**Task instructions:** Every record below should be copied exactly, with the pictures left out.

Saved entries
== == ==

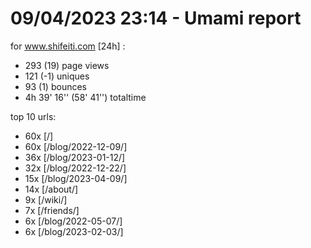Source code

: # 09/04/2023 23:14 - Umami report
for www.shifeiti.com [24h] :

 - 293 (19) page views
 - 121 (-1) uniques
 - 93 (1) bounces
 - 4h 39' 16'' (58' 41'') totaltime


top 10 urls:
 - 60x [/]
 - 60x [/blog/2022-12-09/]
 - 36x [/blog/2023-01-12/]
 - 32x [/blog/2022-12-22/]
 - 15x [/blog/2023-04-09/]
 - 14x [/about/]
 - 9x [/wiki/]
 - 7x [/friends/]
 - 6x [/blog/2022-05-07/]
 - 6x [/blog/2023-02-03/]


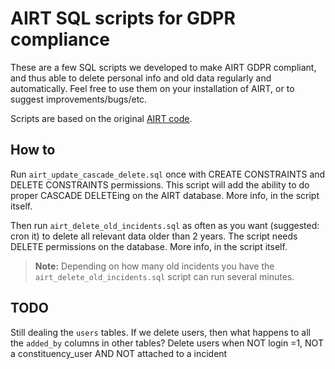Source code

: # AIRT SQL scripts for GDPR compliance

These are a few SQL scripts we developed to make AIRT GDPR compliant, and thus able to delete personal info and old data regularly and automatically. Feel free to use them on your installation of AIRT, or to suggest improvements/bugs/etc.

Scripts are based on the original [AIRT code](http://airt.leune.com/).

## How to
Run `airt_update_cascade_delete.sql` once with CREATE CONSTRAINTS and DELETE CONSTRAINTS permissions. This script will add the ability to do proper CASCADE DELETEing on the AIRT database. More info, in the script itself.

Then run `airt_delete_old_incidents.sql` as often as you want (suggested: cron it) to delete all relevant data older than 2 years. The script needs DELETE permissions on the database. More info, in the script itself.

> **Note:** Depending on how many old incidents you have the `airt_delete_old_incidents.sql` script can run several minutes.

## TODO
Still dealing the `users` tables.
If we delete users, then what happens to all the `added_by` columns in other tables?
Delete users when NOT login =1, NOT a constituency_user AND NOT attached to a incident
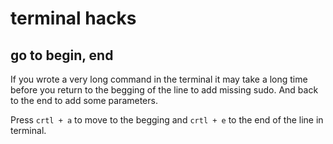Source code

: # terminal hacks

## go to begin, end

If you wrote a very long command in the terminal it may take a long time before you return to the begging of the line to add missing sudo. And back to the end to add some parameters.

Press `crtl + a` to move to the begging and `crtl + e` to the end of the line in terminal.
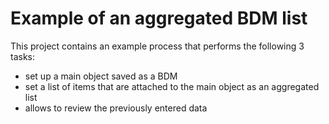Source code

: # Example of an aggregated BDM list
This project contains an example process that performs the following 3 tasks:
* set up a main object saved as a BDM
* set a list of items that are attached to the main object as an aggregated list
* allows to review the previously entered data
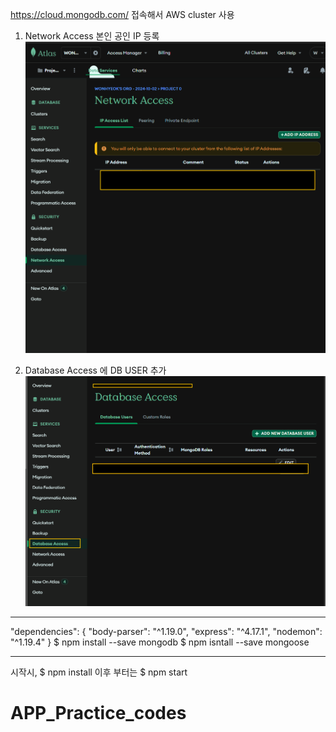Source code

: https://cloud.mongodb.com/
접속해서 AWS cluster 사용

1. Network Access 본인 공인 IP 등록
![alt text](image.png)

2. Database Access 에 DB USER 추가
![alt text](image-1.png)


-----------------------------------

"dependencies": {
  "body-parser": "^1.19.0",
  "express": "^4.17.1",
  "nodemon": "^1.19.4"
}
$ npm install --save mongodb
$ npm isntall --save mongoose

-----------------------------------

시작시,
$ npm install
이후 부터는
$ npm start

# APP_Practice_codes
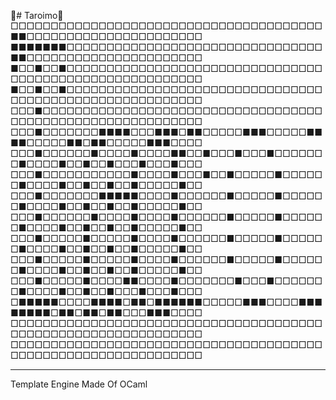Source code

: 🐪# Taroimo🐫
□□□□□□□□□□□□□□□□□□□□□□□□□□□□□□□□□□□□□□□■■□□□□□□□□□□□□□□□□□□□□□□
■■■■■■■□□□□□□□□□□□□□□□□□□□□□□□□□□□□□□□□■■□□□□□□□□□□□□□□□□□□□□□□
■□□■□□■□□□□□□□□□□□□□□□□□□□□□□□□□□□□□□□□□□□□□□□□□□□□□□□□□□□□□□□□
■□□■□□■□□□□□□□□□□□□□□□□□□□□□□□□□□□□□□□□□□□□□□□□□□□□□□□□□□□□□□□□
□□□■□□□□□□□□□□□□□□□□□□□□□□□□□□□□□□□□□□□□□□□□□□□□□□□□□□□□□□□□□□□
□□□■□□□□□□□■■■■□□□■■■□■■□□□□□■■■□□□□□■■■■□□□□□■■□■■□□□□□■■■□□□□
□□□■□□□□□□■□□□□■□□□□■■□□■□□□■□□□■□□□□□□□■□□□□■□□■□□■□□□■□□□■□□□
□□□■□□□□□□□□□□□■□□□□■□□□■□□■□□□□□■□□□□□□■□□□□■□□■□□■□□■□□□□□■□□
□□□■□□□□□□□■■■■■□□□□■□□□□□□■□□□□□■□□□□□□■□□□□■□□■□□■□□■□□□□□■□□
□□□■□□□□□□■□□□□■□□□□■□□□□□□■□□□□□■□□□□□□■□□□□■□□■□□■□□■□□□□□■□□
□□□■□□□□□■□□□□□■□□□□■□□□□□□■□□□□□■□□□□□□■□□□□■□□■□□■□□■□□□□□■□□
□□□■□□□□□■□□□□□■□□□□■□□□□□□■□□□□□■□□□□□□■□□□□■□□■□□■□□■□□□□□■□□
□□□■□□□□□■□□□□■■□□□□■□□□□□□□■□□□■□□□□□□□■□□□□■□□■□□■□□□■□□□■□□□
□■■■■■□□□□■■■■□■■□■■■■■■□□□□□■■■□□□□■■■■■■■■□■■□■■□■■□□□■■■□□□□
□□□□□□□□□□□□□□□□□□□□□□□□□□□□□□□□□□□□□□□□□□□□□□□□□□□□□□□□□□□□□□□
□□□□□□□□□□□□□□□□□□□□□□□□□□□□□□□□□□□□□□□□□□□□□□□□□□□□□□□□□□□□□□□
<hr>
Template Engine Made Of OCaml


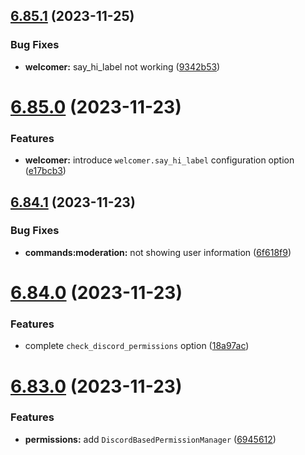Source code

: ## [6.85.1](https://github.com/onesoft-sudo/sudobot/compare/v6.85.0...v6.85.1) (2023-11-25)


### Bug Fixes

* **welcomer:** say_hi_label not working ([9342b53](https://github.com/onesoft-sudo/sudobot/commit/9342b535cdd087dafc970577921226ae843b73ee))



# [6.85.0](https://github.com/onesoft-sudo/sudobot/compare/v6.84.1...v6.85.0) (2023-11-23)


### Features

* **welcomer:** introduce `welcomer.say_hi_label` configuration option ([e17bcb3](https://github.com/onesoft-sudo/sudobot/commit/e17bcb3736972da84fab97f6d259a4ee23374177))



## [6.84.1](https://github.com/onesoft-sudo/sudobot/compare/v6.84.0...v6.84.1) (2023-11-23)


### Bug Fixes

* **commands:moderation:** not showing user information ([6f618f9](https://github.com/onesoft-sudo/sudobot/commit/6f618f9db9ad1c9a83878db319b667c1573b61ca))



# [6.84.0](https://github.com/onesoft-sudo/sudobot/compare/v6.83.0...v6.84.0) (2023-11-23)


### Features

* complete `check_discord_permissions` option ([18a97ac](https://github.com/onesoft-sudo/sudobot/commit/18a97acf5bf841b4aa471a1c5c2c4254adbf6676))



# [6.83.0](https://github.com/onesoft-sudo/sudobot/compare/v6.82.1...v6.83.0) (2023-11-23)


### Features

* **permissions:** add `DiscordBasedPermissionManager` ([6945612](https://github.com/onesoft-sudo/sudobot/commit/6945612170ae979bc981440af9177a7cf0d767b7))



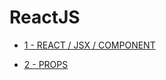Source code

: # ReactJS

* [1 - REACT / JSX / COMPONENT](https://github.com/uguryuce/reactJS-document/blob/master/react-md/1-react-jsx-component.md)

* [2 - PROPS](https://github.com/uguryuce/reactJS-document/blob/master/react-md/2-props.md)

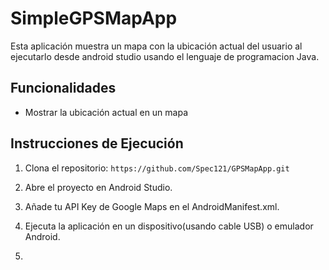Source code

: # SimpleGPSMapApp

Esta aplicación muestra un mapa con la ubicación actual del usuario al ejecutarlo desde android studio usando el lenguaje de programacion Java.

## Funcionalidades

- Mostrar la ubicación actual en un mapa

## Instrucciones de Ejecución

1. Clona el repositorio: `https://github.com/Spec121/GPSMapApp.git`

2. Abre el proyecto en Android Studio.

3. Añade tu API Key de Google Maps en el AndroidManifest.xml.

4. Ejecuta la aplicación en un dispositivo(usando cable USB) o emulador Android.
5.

== == ==

**Task output:**
Source code

: # 09/04/2023 23:14 - Umami report
for www.shifeiti.com [24h] :

 - 293 (19) page views
 - 121 (-1) uniques
 - 93 (1) bounces
 - 4h 39' 16'' (58' 41'') totaltime


top 10 urls:
 - 60x [/]
 - 60x [/blog/2022-12-09/]
 - 36x [/blog/2023-01-12/]
 - 32x [/blog/2022-12-22/]
 - 15x [/blog/2023-04-09/]
 - 14x [/about/]
 - 9x [/wiki/]
 - 7x [/friends/]
 - 6x [/blog/2022-05-07/]
 - 6x [/blog/2023-02-03/]


Source code

: # AIRT SQL scripts for GDPR compliance

These are a few SQL scripts we developed to make AIRT GDPR compliant, and thus able to delete personal info and old data regularly and automatically. Feel free to use them on your installation of AIRT, or to suggest improvements/bugs/etc.

Scripts are based on the original [AIRT code](http://airt.leune.com/).

## How to
Run `airt_update_cascade_delete.sql` once with CREATE CONSTRAINTS and DELETE CONSTRAINTS permissions. This script will add the ability to do proper CASCADE DELETEing on the AIRT database. More info, in the script itself.

Then run `airt_delete_old_incidents.sql` as often as you want (suggested: cron it) to delete all relevant data older than 2 years. The script needs DELETE permissions on the database. More info, in the script itself.

> **Note:** Depending on how many old incidents you have the `airt_delete_old_incidents.sql` script can run several minutes.

## TODO
Still dealing the `users` tables.
If we delete users, then what happens to all the `added_by` columns in other tables?
Delete users when NOT login =1, NOT a constituency_user AND NOT attached to a incident
Source code

: # terminal hacks

## go to begin, end

If you wrote a very long command in the terminal it may take a long time before you return to the begging of the line to add missing sudo. And back to the end to add some parameters.

Press `crtl + a` to move to the begging and `crtl + e` to the end of the line in terminal.
Source code

: # Example of an aggregated BDM list
This project contains an example process that performs the following 3 tasks:
* set up a main object saved as a BDM
* set a list of items that are attached to the main object as an aggregated list
* allows to review the previously entered data
Source code

: https://cloud.mongodb.com/
접속해서 AWS cluster 사용

1. Network Access 본인 공인 IP 등록
![alt text](image.png)

2. Database Access 에 DB USER 추가
![alt text](image-1.png)


-----------------------------------

"dependencies": {
  "body-parser": "^1.19.0",
  "express": "^4.17.1",
  "nodemon": "^1.19.4"
}
$ npm install --save mongodb
$ npm isntall --save mongoose

-----------------------------------

시작시,
$ npm install
이후 부터는
$ npm start

# APP_Practice_codes
Source code

: 🐪# Taroimo🐫
□□□□□□□□□□□□□□□□□□□□□□□□□□□□□□□□□□□□□□□■■□□□□□□□□□□□□□□□□□□□□□□
■■■■■■■□□□□□□□□□□□□□□□□□□□□□□□□□□□□□□□□■■□□□□□□□□□□□□□□□□□□□□□□
■□□■□□■□□□□□□□□□□□□□□□□□□□□□□□□□□□□□□□□□□□□□□□□□□□□□□□□□□□□□□□□
■□□■□□■□□□□□□□□□□□□□□□□□□□□□□□□□□□□□□□□□□□□□□□□□□□□□□□□□□□□□□□□
□□□■□□□□□□□□□□□□□□□□□□□□□□□□□□□□□□□□□□□□□□□□□□□□□□□□□□□□□□□□□□□
□□□■□□□□□□□■■■■□□□■■■□■■□□□□□■■■□□□□□■■■■□□□□□■■□■■□□□□□■■■□□□□
□□□■□□□□□□■□□□□■□□□□■■□□■□□□■□□□■□□□□□□□■□□□□■□□■□□■□□□■□□□■□□□
□□□■□□□□□□□□□□□■□□□□■□□□■□□■□□□□□■□□□□□□■□□□□■□□■□□■□□■□□□□□■□□
□□□■□□□□□□□■■■■■□□□□■□□□□□□■□□□□□■□□□□□□■□□□□■□□■□□■□□■□□□□□■□□
□□□■□□□□□□■□□□□■□□□□■□□□□□□■□□□□□■□□□□□□■□□□□■□□■□□■□□■□□□□□■□□
□□□■□□□□□■□□□□□■□□□□■□□□□□□■□□□□□■□□□□□□■□□□□■□□■□□■□□■□□□□□■□□
□□□■□□□□□■□□□□□■□□□□■□□□□□□■□□□□□■□□□□□□■□□□□■□□■□□■□□■□□□□□■□□
□□□■□□□□□■□□□□■■□□□□■□□□□□□□■□□□■□□□□□□□■□□□□■□□■□□■□□□■□□□■□□□
□■■■■■□□□□■■■■□■■□■■■■■■□□□□□■■■□□□□■■■■■■■■□■■□■■□■■□□□■■■□□□□
□□□□□□□□□□□□□□□□□□□□□□□□□□□□□□□□□□□□□□□□□□□□□□□□□□□□□□□□□□□□□□□
□□□□□□□□□□□□□□□□□□□□□□□□□□□□□□□□□□□□□□□□□□□□□□□□□□□□□□□□□□□□□□□
<hr>
Template Engine Made Of OCaml


Source code

: ## [6.85.1](https://github.com/onesoft-sudo/sudobot/compare/v6.85.0...v6.85.1) (2023-11-25)


### Bug Fixes

* **welcomer:** say_hi_label not working ([9342b53](https://github.com/onesoft-sudo/sudobot/commit/9342b535cdd087dafc970577921226ae843b73ee))



# [6.85.0](https://github.com/onesoft-sudo/sudobot/compare/v6.84.1...v6.85.0) (2023-11-23)


### Features

* **welcomer:** introduce `welcomer.say_hi_label` configuration option ([e17bcb3](https://github.com/onesoft-sudo/sudobot/commit/e17bcb3736972da84fab97f6d259a4ee23374177))



## [6.84.1](https://github.com/onesoft-sudo/sudobot/compare/v6.84.0...v6.84.1) (2023-11-23)


### Bug Fixes

* **commands:moderation:** not showing user information ([6f618f9](https://github.com/onesoft-sudo/sudobot/commit/6f618f9db9ad1c9a83878db319b667c1573b61ca))



# [6.84.0](https://github.com/onesoft-sudo/sudobot/compare/v6.83.0...v6.84.0) (2023-11-23)


### Features

* complete `check_discord_permissions` option ([18a97ac](https://github.com/onesoft-sudo/sudobot/commit/18a97acf5bf841b4aa471a1c5c2c4254adbf6676))



# [6.83.0](https://github.com/onesoft-sudo/sudobot/compare/v6.82.1...v6.83.0) (2023-11-23)


### Features

* **permissions:** add `DiscordBasedPermissionManager` ([6945612](https://github.com/onesoft-sudo/sudobot/commit/6945612170ae979bc981440af9177a7cf0d767b7))



Source code

: # ReactJS

* [1 - REACT / JSX / COMPONENT](https://github.com/uguryuce/reactJS-document/blob/master/react-md/1-react-jsx-component.md)

* [2 - PROPS](https://github.com/uguryuce/reactJS-document/blob/master/react-md/2-props.md)

Source code

: # SimpleGPSMapApp

Esta aplicación muestra un mapa con la ubicación actual del usuario al ejecutarlo desde android studio usando el lenguaje de programacion Java.

## Funcionalidades

- Mostrar la ubicación actual en un mapa

## Instrucciones de Ejecución

1. Clona el repositorio: `https://github.com/Spec121/GPSMapApp.git`

2. Abre el proyecto en Android Studio.

3. Añade tu API Key de Google Maps en el AndroidManifest.xml.

4. Ejecuta la aplicación en un dispositivo(usando cable USB) o emulador Android.
5.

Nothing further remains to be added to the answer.